Fest und bestimmt küsst er und schmeckt dabei einfach himmlisch. Das Prickeln im Unterleib flammt stichflammenartig erneut auf, bahnt sich köstlich den Weg hinab bis in mein Lustzentrum. Kräftig zieht er mich an der Hüfte an sich heran. Knabbert an meiner Lippe sanft mit seinen Zähnen. Während ich kaum realisiere, was er hier mit mir anstellt, löst er sich auch schon wieder von mir. Seine Nase streift äußerst langsam an meiner Wange entlang, bis hin zum Ohr. Haucht sanft und außer Atem: »Das war für die Banane!« Kurz hält er inne, grinst selbstgefällig: »Und für deinen Sprung vom Dach, von vor zwei Jahren!« Mit aufgerissenen Augen starre ich ihn ungläubig an. Mir fällt es wie Schuppen von den Augen. Wie konnte ich ihn nicht sofort erkennen! Er ist der sexy Bulle vom Dach! Nur sein Haar trägt er etwas länger. Es reicht ihm bis in den Nacken, fällt ihm ein klein wenig lockig in die Stirn und er sieht noch durchtrainierter aus. Zufrieden steigt er in die Limousine, lässt mich total überwältigt in der halb dunklen Tiefgarage stehen. Und weg ist er.

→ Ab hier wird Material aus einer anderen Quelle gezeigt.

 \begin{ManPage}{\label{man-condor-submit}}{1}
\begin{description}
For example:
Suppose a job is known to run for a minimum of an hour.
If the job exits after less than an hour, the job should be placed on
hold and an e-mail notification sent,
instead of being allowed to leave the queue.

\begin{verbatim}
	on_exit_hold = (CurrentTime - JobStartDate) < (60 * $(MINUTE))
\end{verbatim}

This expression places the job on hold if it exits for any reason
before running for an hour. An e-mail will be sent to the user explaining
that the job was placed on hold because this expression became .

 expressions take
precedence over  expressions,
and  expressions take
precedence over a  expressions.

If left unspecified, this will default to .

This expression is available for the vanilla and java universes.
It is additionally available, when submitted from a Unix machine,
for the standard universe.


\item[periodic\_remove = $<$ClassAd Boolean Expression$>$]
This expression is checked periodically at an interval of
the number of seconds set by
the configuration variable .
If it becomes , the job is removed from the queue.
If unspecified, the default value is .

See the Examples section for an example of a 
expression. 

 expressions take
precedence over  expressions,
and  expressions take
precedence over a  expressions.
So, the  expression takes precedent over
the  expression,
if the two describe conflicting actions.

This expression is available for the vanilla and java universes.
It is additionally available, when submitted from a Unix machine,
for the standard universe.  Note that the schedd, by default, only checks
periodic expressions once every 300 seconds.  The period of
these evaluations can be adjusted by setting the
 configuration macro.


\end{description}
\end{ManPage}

Wow! Nun kann ich sicher nicht mehr ruhig schlafen.
Zurück im Betrieb sticht mir beim Aufräumen des Wagens unter dem Beifahrersitz ein Aktenkoffer ins Auge. Der muss bei der wilden Fahrt nach unten gerutscht sein. Es kommt selten vor, dass Geschäftsmänner, derart wichtige Dinge bei mir im Taxi vergessen. Vielleicht habe ich ihn auch etwas nervös gemacht, oder der ungewöhnliche Verfolger hat ihn seinen Koffer vergessen lassen. Kurz überlege ich, wie ich ihm seine Aktentasche zukommen lassen kann. Aber ich kenne nicht mal seinen Namen. Der Koffer ist nicht mit einem handelsüblichen Zahlenschloss, sondern mit einem Fingerprintsensor gesichert. Keine Chance legal an seine Daten zu kommen. Nur zu gerne würde ich in seinen Sachen stöbern und mehr über ihn in Erfahrung bringen. Bei der Chefin abgeben ist das Einzige, was ich in dieser Situation machen kann. Wenn er den Koffer vermisst, wird er sich bestimmt melden.

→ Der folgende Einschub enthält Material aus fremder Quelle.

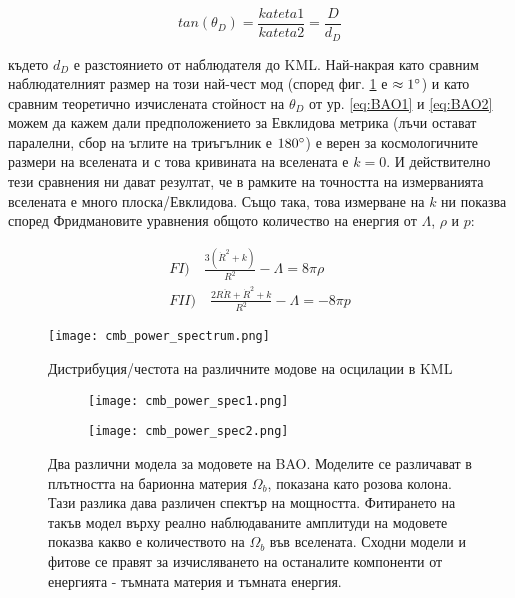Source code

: \documentclass[a4paper,12pt]{article}
\begin{document}
\begin{equation}
    tan(\theta_D) = \frac{kateta1}{kateta2} = \frac{D}{d_D}
\label{eq:BAO2}
\end{equation}

където $d_D$ е разстоянието от наблюдателя до KML. Най-накрая като сравним наблюдателният размер на този най-чест мод (според фиг. \ref{fig:cmb_power_spectrum} е $\approx 1 \degree$) и като сравним теоретично изчислената стойност на $\theta_D$ от ур. \eqref{eq:BAO1} и \eqref{eq:BAO2} можем да кажем дали предположението за Евклидова метрика (лъчи остават паралелни, сбор на ъглите на триъгълник е $180 \degree$) е верен за космологичните размери на вселената и с това кривината на вселената е $k=0$. И действително тези сравнения ни дават резултат, че в рамките на точността на измерванията вселената е много плоска/Евклидова. Също така, това измерване на $k$ ни показва според Фридмановите уравнения общото количество на енергия от $\Lambda$, $\rho$ и $p$:


\begin{gather}
    FI) \quad \frac{3(\dot{R}^2 + k)} {R^2} - \Lambda = 8\pi \rho\\
    FII) \quad \frac{2R\ddot{R} + \dot{R}^2 + k}{R^2} - \Lambda = -8\pi p
\end{gather}


\begin{figure}[h!] %
\centering
\texttt{[image: cmb\_power\_spectrum.png]}
\caption{Дистрибуция/честота на различните модове на осцилации в KML}
\label{fig:cmb_power_spectrum}
\end{figure}



\begin{figure}
\centering
\begin{subfigure}{.5\textwidth}
  \centering
  \texttt{[image: cmb\_power\_spec1.png]}
  \label{fig:sub1}
\end{subfigure}%
\begin{subfigure}{.5\textwidth}
  \centering
  \texttt{[image: cmb\_power\_spec2.png]}
  \label{fig:sub2}
\end{subfigure}
\caption{Два различни модела за модовете на BAO. Моделите се различават в плътността на барионна материя $\Omega_b$, показана като розова колона. Тази разлика дава различен спектър на мощността. Фитирането на такъв модел върху реално наблюдаваните амплитуди на модовете показва какво е количеството на $\Omega_b$ във вселената. Сходни модели и фитове се правят за изчисляването на останалите компоненти от енергията - тъмната материя и тъмната енергия.}
\label{fig:cmb_models}
\end{figure}
\end{document}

Jetzt muss ich allerdings nach Hause, um endlich etwas Schlaf nachzuholen. Ich bin mir sicher, dass mich seine eisblauen, leuchtenden Augen heute Nacht im Traum verfolgen werden. Die gesamte Fahrt über nach Hause, im Austin Healy Sprite, kann ich die wirren Gedanken um den stürmischen Kuss nicht abschütteln. Der unbekannte Typ geht mir nicht mehr aus dem Kopf. Sein dunkles widerspenstiges, leicht gelocktes Haar, die leuchtenden blauen Augen. Seine weichen, rosigen Lippen. Ich spüre noch das Prickeln im Unterleib köstlich nachhallen.